Fuel-efficient cars sell well when gas is expensive, but not when it’s cheap. That’s basic economics, and something that can’t always be predicted; tie that in with long auto industry development cycles and you sometimes wind up with a car that reaches the market at exactly the wrong time.

These days it’s never really the wrong time to bring out a plug-in hybrid model, but there could certainly be a better time than right now, when gas isn’t much more than a buck a litre, and hybrids and electric vehicles make up less than one percent of Canadian new vehicle sales – and that’s down from 1.2 percent in 2014.

Nonetheless, here’s Hyundai’s first plug-in model, one of two versions of its new, second-generation Sonata Hybrid, the other a straight-up hybrid model.

Based on the latest Sonata, introduced last year as a 2015 model, the new hybrid follows the same formula as the car it replaces: it shares the basic look of the gas-only Sonata but is set apart by unique styling touches and functional improvements that Hyundai says put this car at the head of its class aerodynamically, making it as good at cheating the wind as a Tesla Model S.

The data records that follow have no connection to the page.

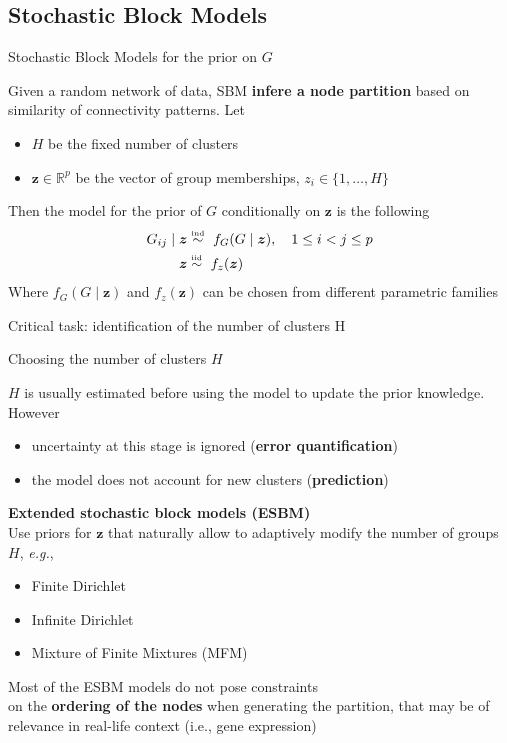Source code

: \subsection{Stochastic Block Models}
\begin{frame}{Stochastic Block Models for the prior on $G$}

Given a random network of data, SBM \textbf{infere a node partition} based on similarity of connectivity patterns. Let
\begin{itemize}
    \item $H$ be the fixed number of clusters
    \item $\bm{z} \in \mathbb{R}^p$ be the vector of group memberships, $z_{i} \in \{1,\ldots,H\}$
\end{itemize} 

Then the model for the prior of $G$ conditionally on $\bm{z}$ is the following
\begin{align*}
    G_{ij} \mid \bm{z} &\ind\  f_{G}(G \mid \bm{z}) , \quad 1 \le i < j \le p \\ %
    \bm{z} &\iid\ f_{z}(\bm{z})
\end{align*}
Where $f_{G}(G \mid \bm{z})$ and $f_{z}(\bm{z})$ can be chosen from different parametric families
\pause
\begin{center}
    Critical task: \alert{identification of the number of clusters H}
\end{center}

\end{frame}







\begin{frame}{Choosing the number of clusters $H$}

$H$ is usually estimated before using the model to update the prior knowledge. However
\begin{itemize}
    \item uncertainty at this stage is ignored (\textbf{error quantification})
    \item the model does not account for new clusters (\textbf{prediction})
\end{itemize}
\horiz
\textbf{\alert{Extended stochastic block models (ESBM)}}\\  
Use priors for $\bm{z}$ that naturally allow to adaptively modify the number of groups $H$, \emph{e.g.},
\begin{itemize}
    \item Finite Dirichlet
    \item Infinite Dirichlet
    \item Mixture of Finite Mixtures (MFM)
\end{itemize}
\centering
Most of the ESBM models do not pose constraints\\ on the \textbf{ordering of the nodes} when generating the partition, that may be of relevance in real-life context (i.e., gene expression)
\end{frame}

There are significant mechanical changes that go deeper than the addition of a plug-in option. The gas engine is smaller than before, down to 2.0L from 2.4, and adds direct fuel injection, an electric water pump, and friction-reducing pistons, bolstered by a stronger electric motor juiced by a higher-capacity battery. The aim was better fuel economy that further improves with the plug-in model’s 32-km electric-only range on a fully-charged battery. Other mechanical updates include revised brakes engineered to rely more on regenerative braking to recover more energy when stopping.

Total power output is 202 hp in the plug-in model, and 193 in the regular Sonata Hybrid, the difference being down to the plug-in model’s stronger electric motor. The gas engine is capable of 154 hp and 140 lb-ft of torque on its own; Hyundai says the electric motor makes 111 lb-ft of torque but doesn’t publish a combined torque figure. For the record, the old Sonata Hybrid was rated at 199 hp and 235 lb-ft.

Interesting news on the packaging front includes a redesigned lithium-ion polymer battery pack that fits under the trunk floor. That eliminates the spare tire (replaced by a tire sealant kit) and makes the Sonata Hybrid the first gas-electric sedan with a full-size trunk and proper folding seatbacks. The more space-friendly battery can hold more energy and produce more power, both a bit more efficiently.

That doesn’t carry through to the plug-in model, whose larger battery won’t all fit under the floor and so also occupies the space behind the back seat.